トップが「期待通りの収益をあげなくてもいいから正しい行為を選べ」といっているのだから、これほど確かなことはない。上記の言葉のすぐ後に「あらゆる点で正しい行いをしていかなければなりません。短期利益のための便宜的妥協、あるいは安易な方策は認められません」と念を押している。

ここまでトップに言われてなお不正を犯す社員がいるだろうか。社員が不正行為に走るのはトップの「倫理を守れ」という言葉とは裏腹に「利益を上げないでどうするのか」という胸の内を読んでいるからである。

TIが経営倫理憲章を最初に作ったのは1961年。米国企業でも早い方だった。業容が急速に拡大し、海外業務が急展開しつつあったときである。そうしたなかで経営の求心力を保つには、どんな理念に基づいて経営するかを明確にする必要があると判断したのである。その後、何度か改訂を重ね、その都度、トップが社員にありきたりの言葉ではなく、自らの肉声で真意を語りかけてきたことで定評がある。
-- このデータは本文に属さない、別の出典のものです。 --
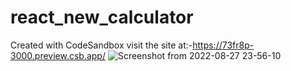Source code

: # react_new_calculator
Created with CodeSandbox
visit the site at:-https://73fr8p-3000.preview.csb.app/
![Screenshot from 2022-08-27 23-56-10](https://user-images.githubusercontent.com/73746406/187043620-c61d8470-d57c-471f-b016-e435c1740d12.png)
皆それぞれに味わい深いが、なかでも的確で分かりやすいのが1990年版に載った上記のジャンキンスの言葉である。

TIは経営倫理憲章を「ETHICS IN THE BUSINESS OF TI」と題して小冊子形式で発表してきたが、最近ウエブに切り替えた。そこでもこの言葉は紹介されている。四半世紀を経ても決して古くなることなく、要にして簡を得た経営倫理の屈指の名言となっているからである。